A tre settimane dall'inizio dell'offensiva guidata dal governo iracheno contro Mosul, la principale città controllata dallo Stato islamico (IS) in Iraq, è partita quella contro la capitale dell'IS, la città siriana di Raqqa, condotta dalle Forze Democratiche Siriane (SDF nell'acronimo in inglese), l'alleanza arabo-curda. In entrambi i casi determinante è l'appoggio aereo degli Usa e di tutto lo schieramento imperialista guidato da Washington, Turchia compresa. L'altro schieramento imperialista impegnato in Siria, quello guidato dalla Russia di Putin in appoggio al regime di Assad, resta impegnato nella regione di Aleppo. Le due aree di intervento prefigurano una futura spartizione del controllo del paese in almeno due parti tra Usa e Russia, con un grosso punto interrogativo riguardo il Kurdistan occidentale (Rojava) autoproclamatosi nel marzo scorso regione autonoma; sono i curdi “siriani” che forniscono il grosso delle forze di terra per la conquista di Raqqa ma rischiano di restare schiacciati dall'intesa tra l'imperialismo americano e la Turchia del fascista Recep Tayyp Erdogan, che considera “organizzazioni terroristiche” tutte quelle curde fuorché i fidati peshmerga del Kurdistan del sud (Bashur), della regione autonoma del Kurdistan in Iraq che sono uno degli assi portanti dell'attacco a Mosul.

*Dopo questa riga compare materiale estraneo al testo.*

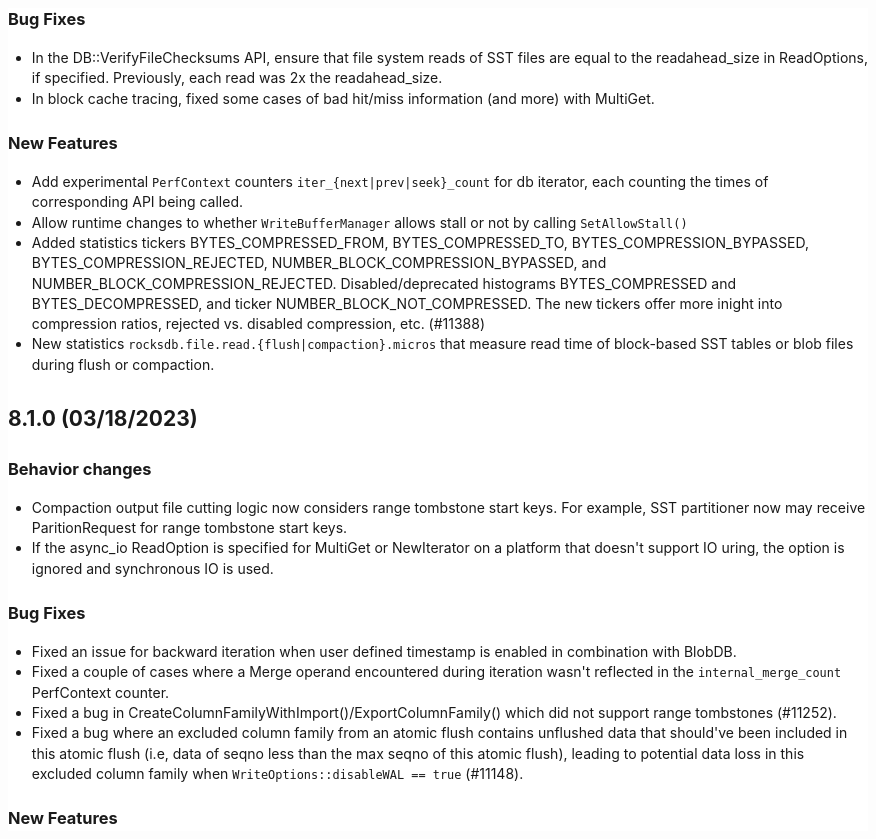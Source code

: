 ### Bug Fixes

* In the DB::VerifyFileChecksums API, ensure that file system reads of SST files are equal to the readahead_size in
  ReadOptions, if specified. Previously, each read was 2x the readahead_size.
* In block cache tracing, fixed some cases of bad hit/miss information (and more) with MultiGet.

### New Features

* Add experimental `PerfContext` counters `iter_{next|prev|seek}_count` for db iterator, each counting the times of
  corresponding API being called.
* Allow runtime changes to whether `WriteBufferManager` allows stall or not by calling `SetAllowStall()`
* Added statistics tickers BYTES_COMPRESSED_FROM, BYTES_COMPRESSED_TO, BYTES_COMPRESSION_BYPASSED,
  BYTES_COMPRESSION_REJECTED, NUMBER_BLOCK_COMPRESSION_BYPASSED, and NUMBER_BLOCK_COMPRESSION_REJECTED.
  Disabled/deprecated histograms BYTES_COMPRESSED and BYTES_DECOMPRESSED, and ticker NUMBER_BLOCK_NOT_COMPRESSED. The
  new tickers offer more inight into compression ratios, rejected vs. disabled compression, etc. (#11388)
* New statistics `rocksdb.file.read.{flush|compaction}.micros` that measure read time of block-based SST tables or blob
  files during flush or compaction.

## 8.1.0 (03/18/2023)

### Behavior changes

* Compaction output file cutting logic now considers range tombstone start keys. For example, SST partitioner now may
  receive ParitionRequest for range tombstone start keys.
* If the async_io ReadOption is specified for MultiGet or NewIterator on a platform that doesn't support IO uring, the
  option is ignored and synchronous IO is used.

### Bug Fixes

* Fixed an issue for backward iteration when user defined timestamp is enabled in combination with BlobDB.
* Fixed a couple of cases where a Merge operand encountered during iteration wasn't reflected in
  the `internal_merge_count` PerfContext counter.
* Fixed a bug in CreateColumnFamilyWithImport()/ExportColumnFamily() which did not support range tombstones (#11252).
* Fixed a bug where an excluded column family from an atomic flush contains unflushed data that should've been included
  in this atomic flush (i.e, data of seqno less than the max seqno of this atomic flush), leading to potential data loss
  in this excluded column family when `WriteOptions::disableWAL == true` (#11148).

### New Features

“È cominciata la grande battaglia per la liberazione di Raqqa e della sua provincia”, annunciava dalla città siriana di Ain Issa, situata 50 chilometri a nord di Raqqa, la portavoce dell’offensiva delle forze arabo-curde, Jihan Cheikh Ahmad, spiegando che erano iniziate la sera del 5 novembre le prime operazioni dell'offensiva, battezzata Ira dell'Eufrate, cui patecipano 30 mila soldati.
L'offensiva punta a liberare Raqqa dalle “forze del terrorismo mondiale e oscurantista rappresentate dall'Isis” e “Raqqa sarà liberata grazie ai suoi figli e alle forze arabe, curde e turcomanne, eroi che combattono sotto la bandiera delle Forze Democratiche Siriane”, affermava la portavoce, con “la partecipazione attiva delle Unità di Protezione del Popolo (YPG), in coordinamento con la coalizione internazionale”, quella imperialista a guida americana.

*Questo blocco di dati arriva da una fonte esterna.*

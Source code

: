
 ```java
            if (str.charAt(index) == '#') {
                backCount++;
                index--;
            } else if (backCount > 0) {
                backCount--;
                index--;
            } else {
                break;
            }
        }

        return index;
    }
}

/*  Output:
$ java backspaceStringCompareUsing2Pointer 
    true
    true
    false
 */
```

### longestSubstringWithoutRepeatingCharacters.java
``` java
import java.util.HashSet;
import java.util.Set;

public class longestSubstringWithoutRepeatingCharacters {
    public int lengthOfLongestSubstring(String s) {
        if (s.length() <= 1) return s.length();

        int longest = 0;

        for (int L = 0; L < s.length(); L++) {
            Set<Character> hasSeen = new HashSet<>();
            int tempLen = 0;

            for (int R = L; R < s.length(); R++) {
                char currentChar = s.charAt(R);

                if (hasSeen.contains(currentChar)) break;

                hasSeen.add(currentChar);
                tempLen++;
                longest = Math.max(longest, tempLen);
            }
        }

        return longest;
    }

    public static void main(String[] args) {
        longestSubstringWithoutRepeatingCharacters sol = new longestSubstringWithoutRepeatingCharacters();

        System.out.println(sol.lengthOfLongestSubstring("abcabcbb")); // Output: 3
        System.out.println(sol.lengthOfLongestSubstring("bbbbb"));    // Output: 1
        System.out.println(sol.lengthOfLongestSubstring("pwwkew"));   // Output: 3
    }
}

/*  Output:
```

L'operazione su Raqqa si svolgerà “in due tappe”, la conquista della provincia per isolarla e successivamente la presa del controllo della città, spiegava un portavoce delle SDF, Talal Sello. Che avvertiva: “la battaglia non sarà facile e ha bisogno di operazioni precise e prudenti. L'Isis difenderà il suo bastione perché sa che la perdita di Raqqa significa la sua fine in Siria” a poco più di due anni dalla proclamazione dell'IS. L'11 novembre il comando delle SDF annunciava il completamento della prima fase dell'attacco.

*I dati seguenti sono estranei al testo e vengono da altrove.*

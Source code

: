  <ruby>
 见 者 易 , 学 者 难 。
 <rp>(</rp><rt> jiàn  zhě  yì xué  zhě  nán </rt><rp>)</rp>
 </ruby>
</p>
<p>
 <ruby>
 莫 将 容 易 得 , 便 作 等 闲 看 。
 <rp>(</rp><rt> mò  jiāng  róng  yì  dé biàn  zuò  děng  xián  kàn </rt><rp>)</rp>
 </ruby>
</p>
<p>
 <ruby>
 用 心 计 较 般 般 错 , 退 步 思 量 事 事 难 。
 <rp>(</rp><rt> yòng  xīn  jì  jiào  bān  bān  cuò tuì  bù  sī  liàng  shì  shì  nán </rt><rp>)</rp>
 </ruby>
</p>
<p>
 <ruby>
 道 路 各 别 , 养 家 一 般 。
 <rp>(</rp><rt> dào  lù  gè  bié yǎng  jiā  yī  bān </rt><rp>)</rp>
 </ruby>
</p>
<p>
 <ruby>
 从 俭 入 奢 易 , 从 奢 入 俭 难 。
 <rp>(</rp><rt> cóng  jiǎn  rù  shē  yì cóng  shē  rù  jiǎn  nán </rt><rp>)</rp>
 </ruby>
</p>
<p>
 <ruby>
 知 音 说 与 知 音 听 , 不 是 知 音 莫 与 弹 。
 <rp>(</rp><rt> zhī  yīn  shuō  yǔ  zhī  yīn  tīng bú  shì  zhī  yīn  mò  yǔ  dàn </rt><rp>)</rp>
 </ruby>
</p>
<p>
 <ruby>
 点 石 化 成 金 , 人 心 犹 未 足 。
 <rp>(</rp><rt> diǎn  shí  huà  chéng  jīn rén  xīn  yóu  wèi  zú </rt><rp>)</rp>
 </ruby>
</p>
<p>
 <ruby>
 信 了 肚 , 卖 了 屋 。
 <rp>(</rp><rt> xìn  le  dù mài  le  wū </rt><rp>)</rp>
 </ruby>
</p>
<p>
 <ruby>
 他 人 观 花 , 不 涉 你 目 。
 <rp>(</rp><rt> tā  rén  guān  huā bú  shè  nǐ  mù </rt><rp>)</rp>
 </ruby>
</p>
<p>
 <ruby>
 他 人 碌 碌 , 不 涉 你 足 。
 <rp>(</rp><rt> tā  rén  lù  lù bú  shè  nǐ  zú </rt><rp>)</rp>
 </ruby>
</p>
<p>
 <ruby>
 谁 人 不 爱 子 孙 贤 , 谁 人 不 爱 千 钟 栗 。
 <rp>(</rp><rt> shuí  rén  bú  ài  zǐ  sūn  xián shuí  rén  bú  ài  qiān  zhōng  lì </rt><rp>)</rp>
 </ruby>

Alla battaglia parteciperanno solo forze locali, spiegava Sello, la coalizione internazionale ha fornito armi e equipaggiamenti fra cui armi anti-carro e fornirà solo il necessario sostegno aereo. Ma diverse fonti locali hanno confermato la partecipazione all'offensiva di una cinquantina di soldati Usa, tra consiglieri militari e unità speciali. Sello sottolineava inoltre l'accordo raggiunto con Washington per lasciare fuori dall'offensiva le truppe turche: “Abbiamo convenuto in maniera definitiva con la coalizione internazionale (a guida americana, ndr) che non ci sarà alcun ruolo per la Turchia o le sue forze alleate”. Che già in diverse occasioni nella guerra in Siria hanno attaccato direttamente le postazioni tenute dalle YPG.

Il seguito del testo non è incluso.